Cape Spin
The film “Cape Spin” follows the money. Evocative, informative, and entertaining, “Cape Spin” rubs cynically. Its unsettling tone compels while it annoys. A summary might be filtered through the film’s use of a John Kirby lyric: “The human condition / a trifle absurd . . . but somehow, when I’m singing / I have reason to hope.” Not incidentally, the music throughout is engagingly chosen.
The film reports something Mitt Romney said. (Remember Mitt?) Then Governor of the state where the first offshore wind farm in the US would be planted, Romney said that he has seen many wind farms, and they are not pretty. He said he is not against wind farms. Translation: industrial projects can be OK, as long as we build them where poor people live.
Of all the vaunted environmental impacts, it seems that the sullied view from palatial homes and tourist-dollar coastline fuels the most energetic resistance. Any squinting look at 400 foot-high windmills seen five miles offshore seems to reinforce the notion that there are bigger problems to solve than this version of “not in my back yard.” More emphatically, the most energetic resistance is from the fossil fuel industry.
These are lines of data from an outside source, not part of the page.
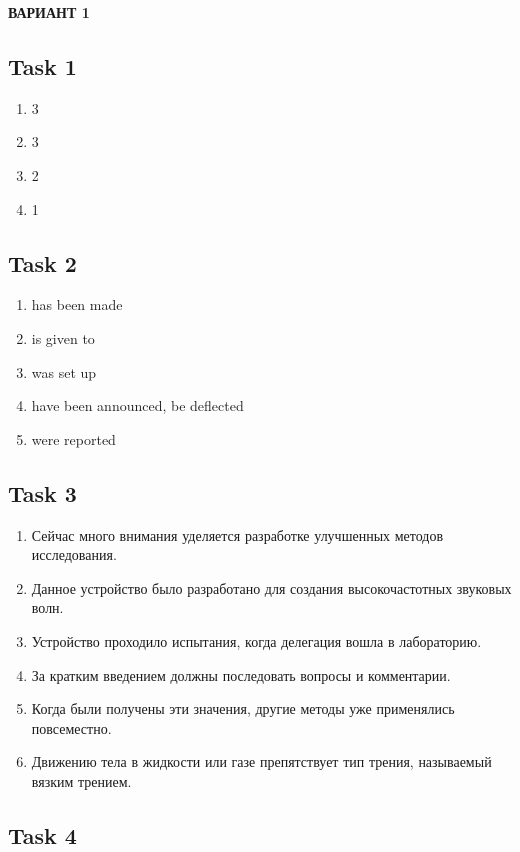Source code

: \begin{center}
	\textbf{ВАРИАНТ 1}
\end{center}

\subsection*{Task 1}

\begin{enumerate}
	\item 3
	\item 3
	\item 2
	\item 1
\end{enumerate}

\subsection*{Task 2}

\begin{enumerate}
	\item has been made
	\item is given to
	\item was set up
	\item have been announced, be deflected
	\item were reported
\end{enumerate}

\subsection*{Task 3}

\begin{enumerate}
	\item Сейчас много внимания уделяется разработке улучшенных методов исследования.
	\item Данное устройство было разработано для создания высокочастотных звуковых волн.
	\item Устройство проходило испытания, когда делегация вошла в лабораторию.
	\item За кратким введением должны последовать вопросы и комментарии.
	\item Когда были получены эти значения, другие методы уже применялись повсеместно.
	\item Движению тела в жидкости или газе препятствует тип трения, называемый вязким трением.
\end{enumerate}

\subsection*{Task 4}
This controversy does not fall neatly into Republican and Democrat. Indeed, it does not fall neatly at the end of followed money. Robert Kennedy Jr. is a committed champion against dirty coal and a proponent of alternative energy. However, he’s an active opponent of a wind farm that is visible from the mega-wealthy home ground of the Kennedy family and other rich, powerful people.
Greenpeace, among the supporters of the developer who stands to make millions from the project, says they are not for or against capitalism. The developer, champion of this major renewable-energy step forward does not hesitate to make money off fossil fuel elsewhere.
Exhaustingly but necessarily, we must sail in the spin of important issues. How do we know what we know? After seeing “Cape Spin,” an objective whirl-rider is likely to think the wind farm should be built on the shoals of Massachusetts -- and many other places close to coastal populations that consume 80 percent of our country’s energy. Other whirl-riders may spin somewhere else.